## WHAT TO WORK ON:
Below are records; give the number of their lines that hold the word "Things", and write nothing more.

Start of DATA

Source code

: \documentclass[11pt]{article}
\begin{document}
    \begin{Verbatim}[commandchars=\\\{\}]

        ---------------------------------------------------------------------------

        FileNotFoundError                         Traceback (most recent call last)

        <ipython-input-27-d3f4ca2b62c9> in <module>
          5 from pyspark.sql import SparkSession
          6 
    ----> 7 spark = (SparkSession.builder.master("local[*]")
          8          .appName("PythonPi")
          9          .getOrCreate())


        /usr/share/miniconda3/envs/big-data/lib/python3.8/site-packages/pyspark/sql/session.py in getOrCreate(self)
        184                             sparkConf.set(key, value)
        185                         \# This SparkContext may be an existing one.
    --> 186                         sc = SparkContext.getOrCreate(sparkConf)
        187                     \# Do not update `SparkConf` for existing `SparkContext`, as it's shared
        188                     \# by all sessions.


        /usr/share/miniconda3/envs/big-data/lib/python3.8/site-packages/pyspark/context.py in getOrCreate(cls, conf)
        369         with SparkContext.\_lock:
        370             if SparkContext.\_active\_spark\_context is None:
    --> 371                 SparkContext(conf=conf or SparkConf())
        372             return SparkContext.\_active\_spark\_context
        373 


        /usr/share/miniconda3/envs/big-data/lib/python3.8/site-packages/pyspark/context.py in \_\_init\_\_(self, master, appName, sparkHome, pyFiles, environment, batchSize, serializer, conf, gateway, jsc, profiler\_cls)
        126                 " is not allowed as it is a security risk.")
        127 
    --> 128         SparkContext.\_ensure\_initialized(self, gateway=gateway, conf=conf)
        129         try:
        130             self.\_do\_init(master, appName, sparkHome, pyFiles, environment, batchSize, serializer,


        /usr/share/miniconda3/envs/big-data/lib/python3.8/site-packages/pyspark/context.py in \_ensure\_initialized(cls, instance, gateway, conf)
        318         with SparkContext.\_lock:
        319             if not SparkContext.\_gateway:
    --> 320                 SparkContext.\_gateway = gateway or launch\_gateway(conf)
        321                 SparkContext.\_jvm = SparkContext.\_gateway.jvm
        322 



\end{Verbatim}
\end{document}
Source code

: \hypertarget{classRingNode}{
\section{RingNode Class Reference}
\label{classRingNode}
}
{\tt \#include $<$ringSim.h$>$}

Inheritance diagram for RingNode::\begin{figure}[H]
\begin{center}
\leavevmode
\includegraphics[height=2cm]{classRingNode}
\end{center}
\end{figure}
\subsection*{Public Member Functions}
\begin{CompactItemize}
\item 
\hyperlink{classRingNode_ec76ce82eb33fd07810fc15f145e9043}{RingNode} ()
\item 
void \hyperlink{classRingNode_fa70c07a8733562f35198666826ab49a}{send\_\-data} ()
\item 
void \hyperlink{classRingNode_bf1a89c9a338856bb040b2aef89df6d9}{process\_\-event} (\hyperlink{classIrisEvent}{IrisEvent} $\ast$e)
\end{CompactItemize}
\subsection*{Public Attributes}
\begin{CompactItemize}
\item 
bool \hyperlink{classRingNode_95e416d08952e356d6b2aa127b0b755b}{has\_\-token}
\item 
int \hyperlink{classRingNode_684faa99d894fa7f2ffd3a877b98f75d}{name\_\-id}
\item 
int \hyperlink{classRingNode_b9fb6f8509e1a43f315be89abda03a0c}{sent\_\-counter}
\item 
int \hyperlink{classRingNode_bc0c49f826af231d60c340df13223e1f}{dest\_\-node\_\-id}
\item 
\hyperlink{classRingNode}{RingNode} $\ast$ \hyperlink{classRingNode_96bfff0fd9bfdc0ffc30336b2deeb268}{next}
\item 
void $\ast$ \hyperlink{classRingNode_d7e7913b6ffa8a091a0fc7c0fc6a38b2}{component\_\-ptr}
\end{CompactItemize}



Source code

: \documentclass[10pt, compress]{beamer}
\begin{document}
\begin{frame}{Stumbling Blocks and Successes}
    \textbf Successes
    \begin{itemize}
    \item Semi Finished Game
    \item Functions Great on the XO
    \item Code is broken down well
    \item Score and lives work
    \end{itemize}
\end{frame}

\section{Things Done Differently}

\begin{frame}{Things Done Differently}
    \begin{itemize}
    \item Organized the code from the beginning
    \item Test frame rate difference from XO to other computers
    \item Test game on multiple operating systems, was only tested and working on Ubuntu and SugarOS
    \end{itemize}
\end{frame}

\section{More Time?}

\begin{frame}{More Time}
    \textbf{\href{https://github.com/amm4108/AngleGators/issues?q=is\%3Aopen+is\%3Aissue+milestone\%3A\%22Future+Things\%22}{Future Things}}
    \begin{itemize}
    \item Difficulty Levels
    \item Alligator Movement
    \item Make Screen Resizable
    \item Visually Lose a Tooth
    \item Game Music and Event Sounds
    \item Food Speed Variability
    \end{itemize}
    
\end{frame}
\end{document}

End of DATA

## SOLUTION FOR THIS EXERCISE:
3